Your task = Pick out all lines with the word "functions" from the records that follow.

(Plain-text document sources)
· · · · ·

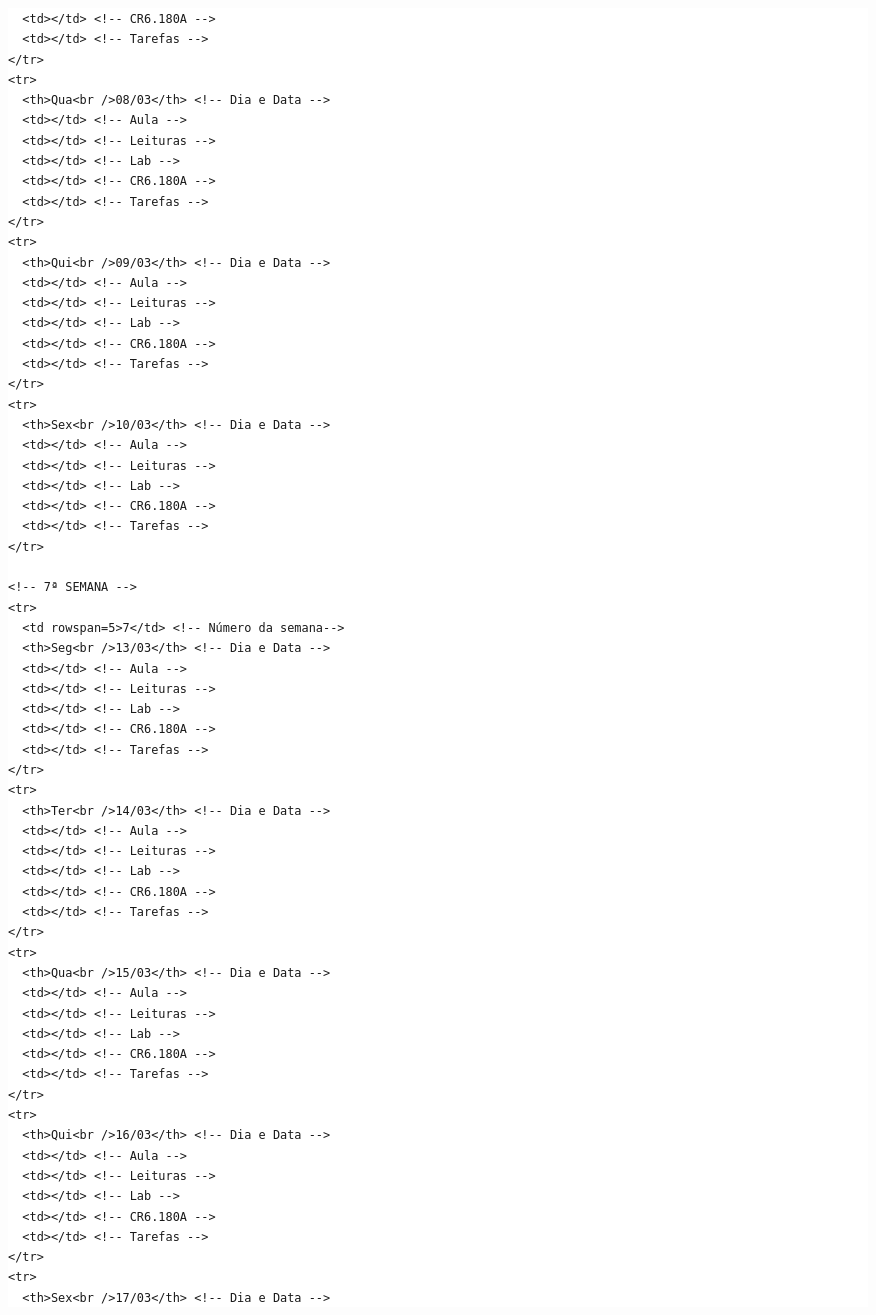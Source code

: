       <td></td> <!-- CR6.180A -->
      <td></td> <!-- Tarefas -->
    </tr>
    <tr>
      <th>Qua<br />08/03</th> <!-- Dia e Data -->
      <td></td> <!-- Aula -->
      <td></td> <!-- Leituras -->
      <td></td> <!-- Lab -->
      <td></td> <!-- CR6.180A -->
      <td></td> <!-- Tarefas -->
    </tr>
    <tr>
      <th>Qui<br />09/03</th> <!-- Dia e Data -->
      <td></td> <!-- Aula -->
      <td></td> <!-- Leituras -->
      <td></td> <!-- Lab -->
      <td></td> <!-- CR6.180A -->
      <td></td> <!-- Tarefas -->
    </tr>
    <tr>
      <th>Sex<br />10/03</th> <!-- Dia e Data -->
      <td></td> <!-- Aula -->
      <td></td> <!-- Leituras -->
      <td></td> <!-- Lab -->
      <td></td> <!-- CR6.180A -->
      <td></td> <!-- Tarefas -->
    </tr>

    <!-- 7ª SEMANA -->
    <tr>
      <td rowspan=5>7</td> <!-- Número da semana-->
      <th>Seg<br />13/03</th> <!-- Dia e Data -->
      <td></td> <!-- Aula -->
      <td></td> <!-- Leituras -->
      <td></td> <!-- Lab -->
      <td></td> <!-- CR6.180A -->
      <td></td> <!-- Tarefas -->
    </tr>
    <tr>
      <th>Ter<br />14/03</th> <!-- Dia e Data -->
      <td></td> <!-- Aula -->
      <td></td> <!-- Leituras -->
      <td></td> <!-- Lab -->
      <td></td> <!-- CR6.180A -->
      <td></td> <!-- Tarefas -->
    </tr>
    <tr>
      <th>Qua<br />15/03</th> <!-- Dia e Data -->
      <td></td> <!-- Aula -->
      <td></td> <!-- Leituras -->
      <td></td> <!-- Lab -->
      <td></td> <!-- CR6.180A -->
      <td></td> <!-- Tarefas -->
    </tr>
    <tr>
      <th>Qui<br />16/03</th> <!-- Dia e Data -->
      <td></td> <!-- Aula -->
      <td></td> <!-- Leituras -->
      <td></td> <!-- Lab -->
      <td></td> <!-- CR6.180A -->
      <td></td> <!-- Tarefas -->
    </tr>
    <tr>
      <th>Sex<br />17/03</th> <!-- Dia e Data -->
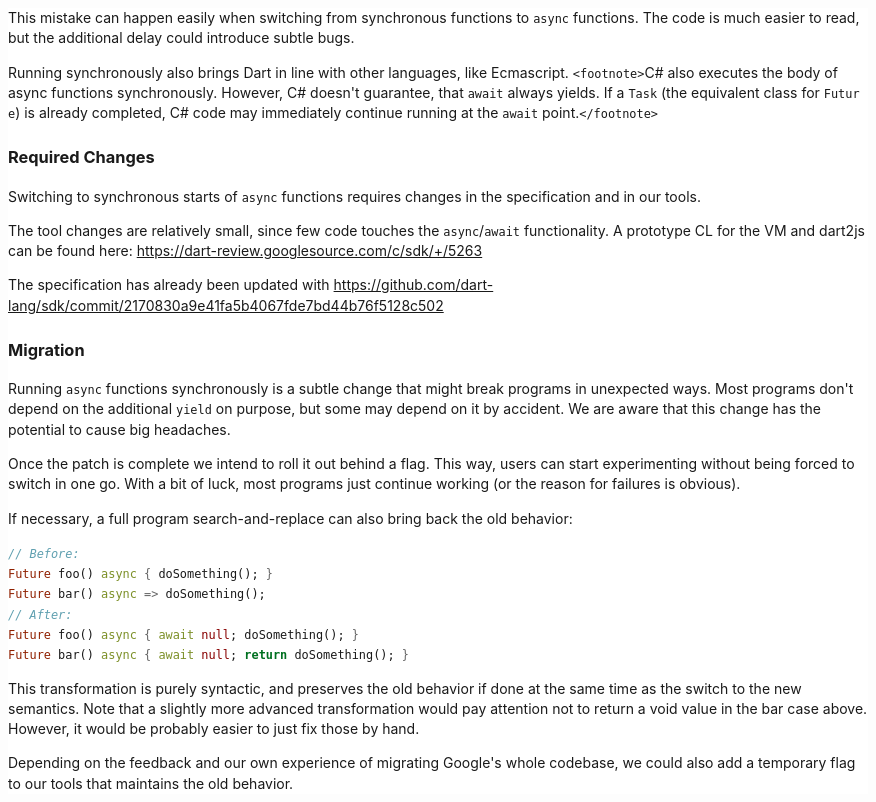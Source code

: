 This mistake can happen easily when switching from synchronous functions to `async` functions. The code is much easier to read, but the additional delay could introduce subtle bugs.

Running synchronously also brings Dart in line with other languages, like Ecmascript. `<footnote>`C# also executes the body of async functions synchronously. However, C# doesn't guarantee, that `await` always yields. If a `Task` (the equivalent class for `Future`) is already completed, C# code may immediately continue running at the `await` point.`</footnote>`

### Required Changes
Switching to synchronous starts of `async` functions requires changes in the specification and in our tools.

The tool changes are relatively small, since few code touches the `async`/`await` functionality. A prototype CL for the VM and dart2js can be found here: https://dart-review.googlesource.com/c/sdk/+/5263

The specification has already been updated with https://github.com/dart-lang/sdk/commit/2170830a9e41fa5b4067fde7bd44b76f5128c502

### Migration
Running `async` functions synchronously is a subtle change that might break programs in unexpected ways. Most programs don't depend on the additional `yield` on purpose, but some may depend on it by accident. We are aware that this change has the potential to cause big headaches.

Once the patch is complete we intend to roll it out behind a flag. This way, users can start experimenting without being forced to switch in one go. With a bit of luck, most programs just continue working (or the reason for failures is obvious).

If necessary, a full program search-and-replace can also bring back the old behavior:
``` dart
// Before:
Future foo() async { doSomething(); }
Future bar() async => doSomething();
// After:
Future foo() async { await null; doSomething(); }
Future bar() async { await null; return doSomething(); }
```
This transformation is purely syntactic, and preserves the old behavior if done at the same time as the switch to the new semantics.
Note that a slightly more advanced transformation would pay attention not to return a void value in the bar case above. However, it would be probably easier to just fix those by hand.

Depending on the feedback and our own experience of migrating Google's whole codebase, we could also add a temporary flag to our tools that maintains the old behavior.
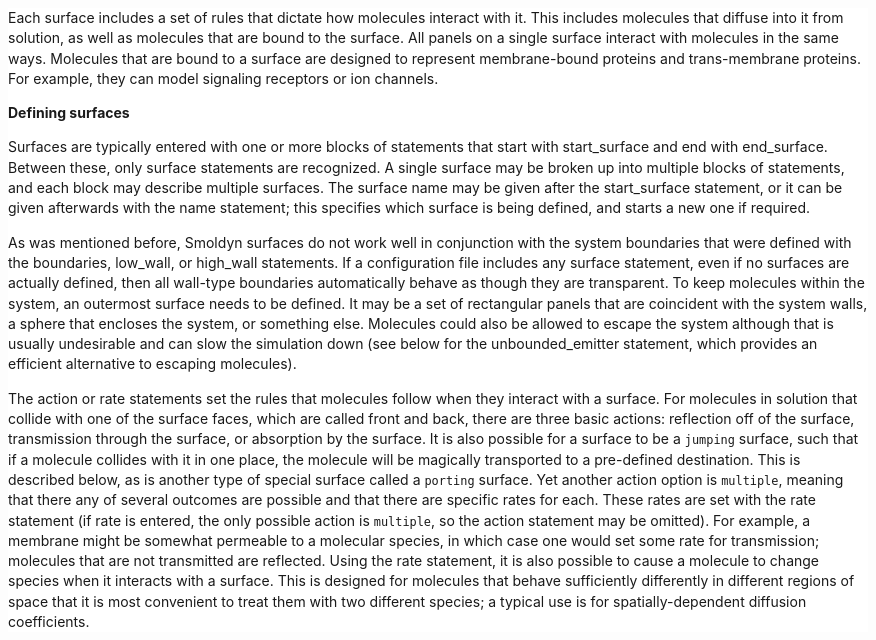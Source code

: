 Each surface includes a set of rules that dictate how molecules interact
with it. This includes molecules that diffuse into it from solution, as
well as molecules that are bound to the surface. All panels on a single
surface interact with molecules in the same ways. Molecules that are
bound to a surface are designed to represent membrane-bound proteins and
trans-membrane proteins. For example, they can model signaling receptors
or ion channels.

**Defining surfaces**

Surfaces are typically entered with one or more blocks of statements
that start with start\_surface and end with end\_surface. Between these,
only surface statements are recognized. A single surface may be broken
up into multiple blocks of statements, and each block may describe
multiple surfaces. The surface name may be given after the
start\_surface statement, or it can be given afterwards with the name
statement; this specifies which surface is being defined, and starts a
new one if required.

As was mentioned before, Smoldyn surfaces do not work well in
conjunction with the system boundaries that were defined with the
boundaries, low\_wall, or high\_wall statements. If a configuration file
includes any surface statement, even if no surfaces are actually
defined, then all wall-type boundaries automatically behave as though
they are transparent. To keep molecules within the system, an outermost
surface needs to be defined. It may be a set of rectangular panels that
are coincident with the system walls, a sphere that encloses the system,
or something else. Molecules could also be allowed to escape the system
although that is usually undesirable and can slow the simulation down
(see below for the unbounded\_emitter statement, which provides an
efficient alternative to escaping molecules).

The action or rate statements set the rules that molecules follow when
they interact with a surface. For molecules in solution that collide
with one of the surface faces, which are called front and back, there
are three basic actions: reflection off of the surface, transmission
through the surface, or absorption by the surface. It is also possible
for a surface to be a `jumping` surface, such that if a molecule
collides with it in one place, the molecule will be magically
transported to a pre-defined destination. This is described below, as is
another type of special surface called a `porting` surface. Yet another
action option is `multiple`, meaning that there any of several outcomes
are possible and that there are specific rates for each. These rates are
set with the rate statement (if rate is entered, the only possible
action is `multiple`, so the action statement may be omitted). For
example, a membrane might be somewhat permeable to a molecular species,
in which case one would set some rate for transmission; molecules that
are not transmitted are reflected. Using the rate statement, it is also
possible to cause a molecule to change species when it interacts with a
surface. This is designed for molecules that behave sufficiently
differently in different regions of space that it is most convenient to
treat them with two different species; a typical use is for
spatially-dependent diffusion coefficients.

· · · · ·

Answer section =
: This mistake can happen easily when switching from synchronous functions to `async` functions. The code is much easier to read, but the additional delay could introduce subtle bugs.
Running synchronously also brings Dart in line with other languages, like Ecmascript. `<footnote>`C# also executes the body of async functions synchronously. However, C# doesn't guarantee, that `await` always yields. If a `Task` (the equivalent class for `Future`) is already completed, C# code may immediately continue running at the `await` point.`</footnote>`
Switching to synchronous starts of `async` functions requires changes in the specification and in our tools.
Running `async` functions synchronously is a subtle change that might break programs in unexpected ways. Most programs don't depend on the additional `yield` on purpose, but some may depend on it by accident. We are aware that this change has the potential to cause big headaches.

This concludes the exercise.